- **EXERCISE OBJECTIVE**: Provide only the number of lines in the records below that contain "TypeScript".

Data records:

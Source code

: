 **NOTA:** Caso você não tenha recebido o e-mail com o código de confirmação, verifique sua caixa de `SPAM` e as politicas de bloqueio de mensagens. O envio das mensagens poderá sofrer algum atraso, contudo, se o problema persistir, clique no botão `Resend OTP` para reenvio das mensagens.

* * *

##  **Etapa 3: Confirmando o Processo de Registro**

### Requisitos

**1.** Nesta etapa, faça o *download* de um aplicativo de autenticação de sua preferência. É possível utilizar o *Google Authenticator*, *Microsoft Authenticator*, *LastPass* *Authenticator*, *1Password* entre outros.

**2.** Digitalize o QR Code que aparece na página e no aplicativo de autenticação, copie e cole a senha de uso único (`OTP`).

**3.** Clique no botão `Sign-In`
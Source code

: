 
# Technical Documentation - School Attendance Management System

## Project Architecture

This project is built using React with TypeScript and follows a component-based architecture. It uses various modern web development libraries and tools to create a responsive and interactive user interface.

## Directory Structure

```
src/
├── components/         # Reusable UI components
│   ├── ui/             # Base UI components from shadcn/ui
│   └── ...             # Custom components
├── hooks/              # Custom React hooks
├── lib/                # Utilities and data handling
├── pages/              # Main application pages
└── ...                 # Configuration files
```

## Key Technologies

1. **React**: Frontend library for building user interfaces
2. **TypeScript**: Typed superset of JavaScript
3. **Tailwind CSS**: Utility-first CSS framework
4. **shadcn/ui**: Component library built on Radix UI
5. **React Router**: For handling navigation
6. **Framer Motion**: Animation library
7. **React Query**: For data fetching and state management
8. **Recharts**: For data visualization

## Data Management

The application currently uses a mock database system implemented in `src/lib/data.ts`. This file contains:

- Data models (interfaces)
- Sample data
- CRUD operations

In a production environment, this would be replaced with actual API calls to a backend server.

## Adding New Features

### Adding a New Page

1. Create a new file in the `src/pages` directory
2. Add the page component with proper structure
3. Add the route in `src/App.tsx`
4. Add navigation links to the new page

- **WRITTEN ANSWER**: 2